◆ REQUIRED ACTION:
Your task is to transcribe the lines from the start of the data below through the line containing "- [Requirements](#requirements)", inclusive, exactly as they stand and without the pictures.

=== Section Start ===

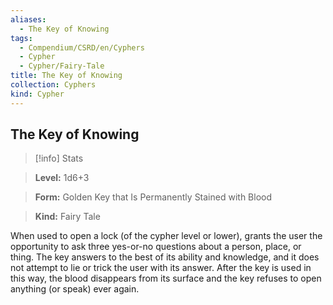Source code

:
 ```yaml
---
aliases:
  - The Key of Knowing
tags:
  - Compendium/CSRD/en/Cyphers
  - Cypher
  - Cypher/Fairy-Tale
title: The Key of Knowing
collection: Cyphers
kind: Cypher
---
```

## The Key of Knowing    
>[!info] Stats    
> **Level:** 1d6+3    
> **Form:** Golden Key that Is Permanently Stained with Blood    
> **Kind:** Fairy Tale  
    
When used to open a lock (of the cypher level or lower), grants the user the opportunity to ask three yes-or-no questions about a person, place, or thing. The key answers to the best of its ability and knowledge, and it does not attempt to lie or trick the user with its answer. After the key is used in this way, the blood disappears from its surface and the key refuses to open anything (or speak) ever again.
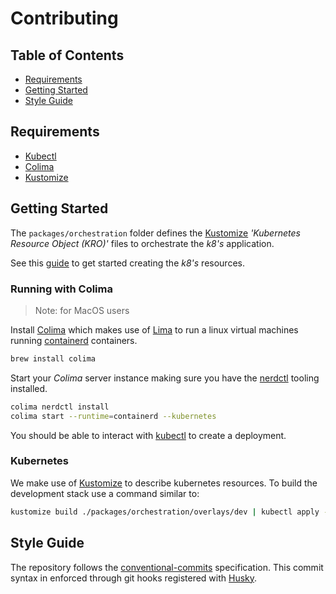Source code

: # Contributing

## Table of Contents

- [Requirements](#requirements)
- [Getting Started](#getting-started)
- [Style Guide](#style-guide)

## Requirements

- [Kubectl](https://kubectl.docs.kubernetes.io/)
- [Colima](https://github.com/abiosoft/colima)
- [Kustomize](https://kubectl.docs.kubernetes.io/)

## Getting Started

The `packages/orchestration` folder defines the [Kustomize](https://kubectl.docs.kubernetes.io/) _'Kubernetes Resource Object (KRO)'_ files to orchestrate the _k8's_ application.

See this [guide](https://github.com/kubernetes-sigs/kustomize/blob/master/examples/helloWorld/README.md) to get started creating the _k8's_ resources.

### Running with Colima

> Note: for MacOS users

Install [Colima](https://github.com/abiosoft/colima) which makes use of [Lima](https://lima-vm.io/) to run a linux virtual machines running [containerd](https://containerd.io/) containers.

```bash
brew install colima
```

Start your _Colima_ server instance making sure you have the [nerdctl](https://github.com/containerd/nerdctl) tooling installed.

```bash
colima nerdctl install
colima start --runtime=containerd --kubernetes
```

You should be able to interact with [kubectl](https://kubectl.docs.kubernetes.io/) to create a deployment.

### Kubernetes

We make use of [Kustomize](https://kubectl.docs.kubernetes.io/) to describe kubernetes resources. To build the development stack use a command similar to:

```bash
kustomize build ./packages/orchestration/overlays/dev | kubectl apply -f -
```

## Style Guide

The repository follows the [conventional-commits](https://www.conventionalcommits.org/) specification. This commit syntax in enforced through git hooks registered with [Husky](https://github.com/typicode/husky/).
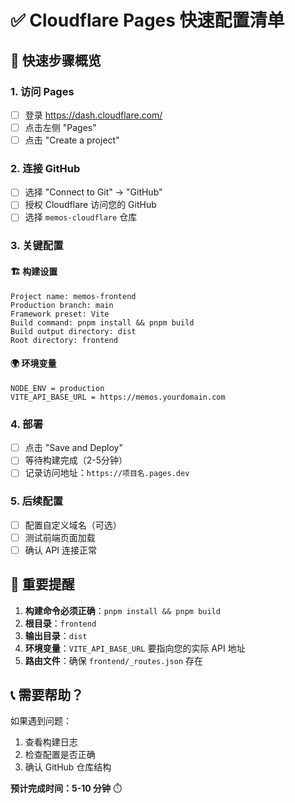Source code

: # ✅ Cloudflare Pages 快速配置清单

## 🎯 快速步骤概览

### 1. **访问 Pages**
- [ ] 登录 https://dash.cloudflare.com/
- [ ] 点击左侧 "Pages"
- [ ] 点击 "Create a project"

### 2. **连接 GitHub**
- [ ] 选择 "Connect to Git" → "GitHub"
- [ ] 授权 Cloudflare 访问您的 GitHub
- [ ] 选择 `memos-cloudflare` 仓库

### 3. **关键配置**

#### 🏗️ 构建设置
```
Project name: memos-frontend
Production branch: main
Framework preset: Vite
Build command: pnpm install && pnpm build
Build output directory: dist
Root directory: frontend
```

#### 🌍 环境变量
```
NODE_ENV = production
VITE_API_BASE_URL = https://memos.yourdomain.com
```

### 4. **部署**
- [ ] 点击 "Save and Deploy"
- [ ] 等待构建完成（2-5分钟）
- [ ] 记录访问地址：`https://项目名.pages.dev`

### 5. **后续配置**
- [ ] 配置自定义域名（可选）
- [ ] 测试前端页面加载
- [ ] 确认 API 连接正常

## 🚨 重要提醒

1. **构建命令必须正确**：`pnpm install && pnpm build`
2. **根目录**：`frontend`
3. **输出目录**：`dist`
4. **环境变量**：`VITE_API_BASE_URL` 要指向您的实际 API 地址
5. **路由文件**：确保 `frontend/_routes.json` 存在

## 📞 需要帮助？

如果遇到问题：
1. 查看构建日志
2. 检查配置是否正确
3. 确认 GitHub 仓库结构

**预计完成时间：5-10 分钟** ⏱️ 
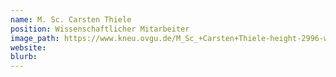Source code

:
 ```yaml
---
name: M. Sc. Carsten Thiele
position: Wissenschaftlicher Mitarbeiter
image_path: https://www.kneu.ovgu.de/M_Sc_+Carsten+Thiele-height-2996-width-2119-p-2184/_/website2.jpg
website:
blurb:
---
```

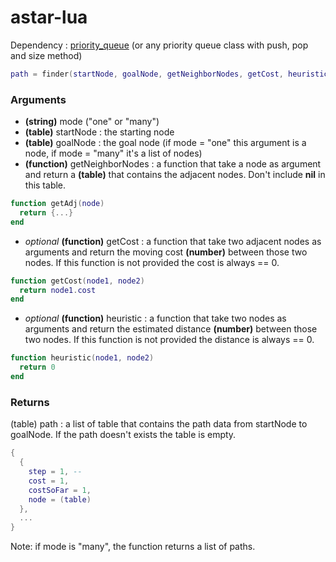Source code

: # astar-lua

Dependency : [priority_queue](https://gist.github.com/LukeMS/89dc587abd786f92d60886f4977b1953) (or any priority queue class with push, pop and size method)

```lua
path = finder(startNode, goalNode, getNeighborNodes, getCost, heuristic)
```
### Arguments
- **(string)** mode ("one" or "many")
- **(table)** startNode : the starting node
- **(table)** goalNode : the goal node (if mode = "one" this argument is a node, if mode = "many" it's a list of nodes)
- **(function)** getNeighborNodes : a function that take a node as argument and return a **(table)** that contains the adjacent nodes. Don't include **nil** in this table.
```lua
function getAdj(node)
  return {...}
end
```
- *optional* **(function)** getCost : a function that take two adjacent nodes as arguments and return the moving cost **(number)** between those two nodes. If this function is not provided the cost is always == 0.
```lua
function getCost(node1, node2)
  return node1.cost
end
```
- *optional* **(function)** heuristic : a function that take two nodes as arguments and return the estimated distance **(number)** between those two nodes. If this function is not provided the distance is always == 0.
```lua
function heuristic(node1, node2)
  return 0
end
```
### Returns
(table) path : a list of table that contains the path data from startNode to goalNode. If the path doesn't exists the table is empty.
```lua
{
  {
    step = 1, -- 
    cost = 1,
    costSoFar = 1,
    node = (table)
  },
  ...
}
```
Note: if mode is "many", the function returns a list of paths.
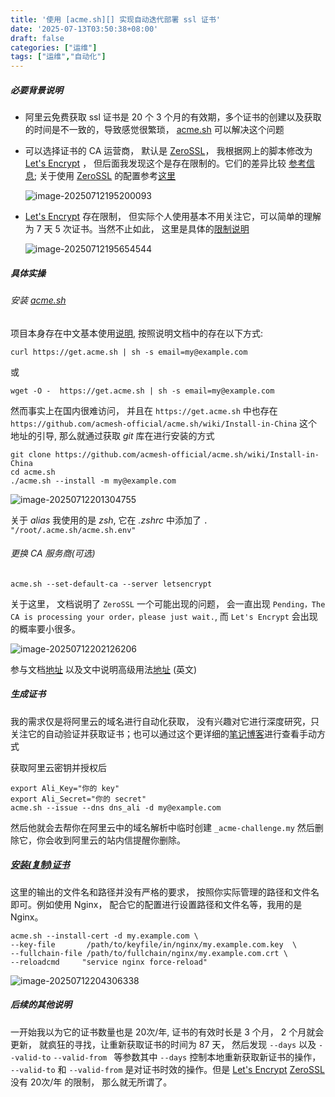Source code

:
 ```yaml
---
title: '使用 [acme.sh][] 实现自动迭代部署 ssl 证书'
date: '2025-07-13T03:50:38+08:00'
draft: false
categories: ["运维"]
tags: ["运维","自动化"]
---
```


##### 必要背景说明

- 阿里云免费获取 ssl 证书是 20 个 3 个月的有效期，多个证书的创建以及获取的时间是不一致的，导致感觉很繁琐， [acme.sh][] 可以解决这个问题

- 可以选择证书的 CA 运营商， 默认是 [ZeroSSL][]， 我根据网上的脚本修改为  [Let's Encrypt][] ， 但后面我发现这个是存在限制的。它们的差异比较 [参考信息](https://zerossl.com/letsencrypt-alternative/); 关于使用 [ZeroSSL][] 的配置参考[这里](https://github.com/acmesh-official/acme.sh/wiki/ZeroSSL.com-CA)

  ![image-20250712195200093](https://blog.ha0zi.com/images/2025/07/12/image-20250712195200093.png)

- [Let's Encrypt][] 存在限制， 但实际个人使用基本不用关注它，可以简单的理解为 7 天 5 次证书。当然不止如此， 这里是具体的[限制说明](https://letsencrypt.org/zh-cn/docs/rate-limits/)

  ![image-20250712195654544](https://blog.ha0zi.com/images/2025/07/12/image-20250712195654544.png)

##### 具体实操

###### 安装 [acme.sh][]

项目本身存在中文基本使用[说明](https://github.com/acmesh-official/acme.sh/wiki/%E8%AF%B4%E6%98%8E), 按照说明文档中的存在以下方式:

```shell
curl https://get.acme.sh | sh -s email=my@example.com
```

或

```shell
wget -O -  https://get.acme.sh | sh -s email=my@example.com
```

然而事实上在国内很难访问， 并且在 `https://get.acme.sh` 中也存在 `https://github.com/acmesh-official/acme.sh/wiki/Install-in-China` 这个地址的引导, 那么就通过获取 *git* 库在进行安装的方式

```shell
git clone https://github.com/acmesh-official/acme.sh/wiki/Install-in-China
cd acme.sh
./acme.sh --install -m my@example.com
```

![image-20250712201304755](https://blog.ha0zi.com/images/2025/07/12/image-20250712201304755.png)

关于 *alias* 我使用的是 *zsh*, 它在 *.zshrc* 中添加了 `. "/root/.acme.sh/acme.sh.env"`

###### 更换 CA 服务商(可选)

```shell
acme.sh --set-default-ca --server letsencrypt
```

关于这里， 文档说明了 `ZeroSSL` 一个可能出现的问题， 会一直出现 `Pending，The CA is processing your order，please just wait.`,  而 `Let's Encrypt` 会出现的概率要小很多。

![image-20250712202126206](https://blog.ha0zi.com/images/2025/07/12/image-20250712202126206.png)

参与文档[地址](https://github.com/acmesh-official/acme.sh/wiki/%E8%AF%B4%E6%98%8E#%E4%BF%AE%E6%94%B9%E9%BB%98%E8%AE%A4-ca) 以及文中说明高级用法[地址](https://github.com/acmesh-official/acme.sh/wiki/How-to-issue-a-cert) (英文)

##### 生成证书

我的需求仅是将阿里云的域名进行自动化获取， 没有兴趣对它进行深度研究，只关注它的自动验证并获取证书；也可以通过这个更详细的[笔记博客](https://www.cnblogs.com/gshelldon/p/17970318#autoid-1-1-0)进行查看手动方式

获取阿里云密钥并授权后

```shell
export Ali_Key="你的 key"
export Ali_Secret="你的 secret"
acme.sh --issue --dns dns_ali -d my@example.com
```

然后他就会去帮你在阿里云中的域名解析中临时创建 `_acme-challenge.my` 然后删除它，你会收到阿里云的站内信提醒你删除。



##### [安装(复制)证书](https://github.com/acmesh-official/acme.sh/wiki/%E8%AF%B4%E6%98%8E#3-%E5%A4%8D%E5%88%B6%E8%AF%81%E4%B9%A6)

这里的输出的文件名和路径并没有严格的要求， 按照你实际管理的路径和文件名即可。例如使用 Nginx， 配合它的配置进行设置路径和文件名等，我用的是 Nginx。

```shell
acme.sh --install-cert -d my.example.com \
--key-file       /path/to/keyfile/in/nginx/my.example.com.key  \
--fullchain-file /path/to/fullchain/nginx/my.example.com.crt \
--reloadcmd     "service nginx force-reload"
```

![image-20250712204306338](https://blog.ha0zi.com/images/2025/07/12/image-20250712204306338.png)



##### 后续的其他说明

一开始我以为它的证书数量也是 20次/年, 证书的有效时长是 3 个月， 2 个月就会更新， 就疯狂的寻找，让重新获取证书的时间为 87 天， 然后发现 `--days` 以及 `--valid-to` `--valid-from ` 等参数其中 `--days` 控制本地重新获取新证书的操作， `--valid-to` 和 `--valid-from`  是对证书时效的操作。但是 [Let's Encrypt][] [ZeroSSL][] 没有 20次/年 的限制， 那么就无所谓了。



[acme.sh]: https://github.com/acmesh-official/acme.sh "一个实现ACME客户端协议的纯Unix shell脚本"
[ZeroSSL]: https://app.zerossl.com
[Let's Encrypt]: https://letsencrypt.org/
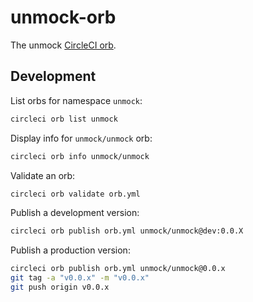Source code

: # unmock-orb

The unmock [CircleCI orb](https://circleci.com/orbs/registry/orb/unmock/unmock).

## Development

List orbs for namespace `unmock`:

```bash
circleci orb list unmock
```

Display info for `unmock/unmock` orb:

```bash
circleci orb info unmock/unmock
```

Validate an orb:

```bash
circleci orb validate orb.yml
```

Publish a development version:

```bash
circleci orb publish orb.yml unmock/unmock@dev:0.0.X
```

Publish a production version:

```bash
circleci orb publish orb.yml unmock/unmock@0.0.x
git tag -a "v0.0.x" -m "v0.0.x"
git push origin v0.0.x
```
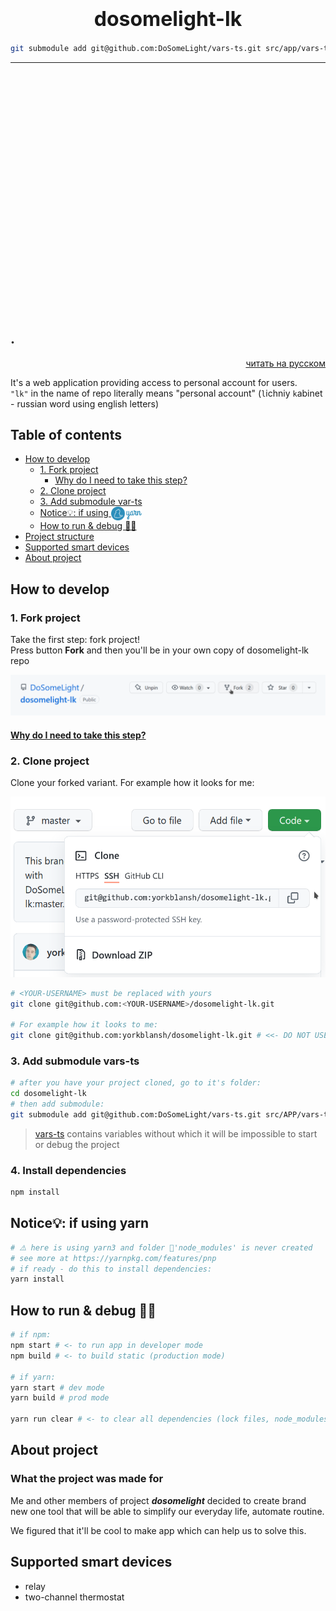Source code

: # <div style='font-size:32px' align="center">dosomelight-lk</div>

```bash
git submodule add git@github.com:DoSomeLight/vars-ts.git src/app/vars-ts
```

---
\
\
\
\
\
\
\
\
\
\
\
\
\
\
\
\
.
---


[<div align="right">читать на русском</div>](./README.RU.md)

It's a web application providing access to personal account for users.
\
`"lk"` in the name of repo literally means "personal account" (`l`ichniy `k`abinet - russian word using english letters)

## Table of contents

- [How to develop](#how-to-develop)
     - [1. Fork project](#1-fork-project)
          - [Why do I need to take this step?](#why-do-i-need-to-take-this-step)
     - [2. Clone project](#2-clone-project)
     - [3. Add submodule var-ts](#3-add-submodule-vars-ts)
     - [Notice💡: if using <img style="height:22px;vertical-align:middle" src="./docs/svg/yarn.svg">](#notice💡-if-using-yarn)
     - [How to run & debug 👩‍💻](#how-to-run--debug-👩‍💻)
- [Project structure](./docs/project-structure.md)
- [Supported smart devices](#supported-smart-devices)
- [About project](#about-project)

<!-- TODO - [Residential use (personal)](#residential-use-personal) -->

## How to develop

### 1. Fork project

Take the first step: fork project!
\
Press button **Fork** and then you'll be in your own copy of dosomelight-lk repo

![fork-img](/docs/img/fork.png)

#### [Why do I need to take this step?]()

### 2. Clone project

Clone your forked variant. For example how it looks for me:

<div align="center">

![clone-img](/docs/img/clone-img.png)

</div>

```bash
# <YOUR-USERNAME> must be replaced with yours
git clone git@github.com:<YOUR-USERNAME>/dosomelight-lk.git

# For example how it looks to me:
git clone git@github.com:yorkblansh/dosomelight-lk.git # <<- DO NOT USE THIS ONE, IT IS ONLY EXAMPLE!!
```

### 3. Add submodule vars-ts

```bash
# after you have your project cloned, go to it's folder:
cd dosomelight-lk
# then add submodule:
git submodule add git@github.com:DoSomeLight/vars-ts.git src/APP/vars-ts
```

> [vars-ts](https://github.com/DoSomeLight/vars-ts) contains variables without which it will be impossible to start or debug the project

### 4. Install dependencies

```bash
npm install
```

## Notice💡: if using yarn

```bash
# ⚠️ here is using yarn3 and folder 📂'node_modules' is never created
# see more at https://yarnpkg.com/features/pnp
# if ready - do this to install dependencies:
yarn install
```

## How to run & debug 👩‍💻

```bash
# if npm:
npm start # <- to run app in developer mode
npm build # <- to build static (production mode)

# if yarn:
yarn start # dev mode
yarn build # prod mode

yarn run clear # <- to clear all dependencies (lock files, node_modules)
```

<!-- TODO ### Residential use (personal) -->

## About project

### What the project was made for

Me and other members of project **_dosomelight_** decided to create brand new one tool that will be able to simplify our everyday life, automate routine.

We figured that it'll be cool to make app which can help us to solve this.

## Supported smart devices

- relay
- two-channel thermostat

=== Section End ===

◆ YOUR SOLUTION:
Source code

:
 ```yaml
---
aliases:
  - The Key of Knowing
tags:
  - Compendium/CSRD/en/Cyphers
  - Cypher
  - Cypher/Fairy-Tale
title: The Key of Knowing
collection: Cyphers
kind: Cypher
---
```

## The Key of Knowing    
>[!info] Stats    
> **Level:** 1d6+3    
> **Form:** Golden Key that Is Permanently Stained with Blood    
> **Kind:** Fairy Tale  
    
When used to open a lock (of the cypher level or lower), grants the user the opportunity to ask three yes-or-no questions about a person, place, or thing. The key answers to the best of its ability and knowledge, and it does not attempt to lie or trick the user with its answer. After the key is used in this way, the blood disappears from its surface and the key refuses to open anything (or speak) ever again.
Source code

: # Contributing

## Table of Contents

- [Requirements](#requirements)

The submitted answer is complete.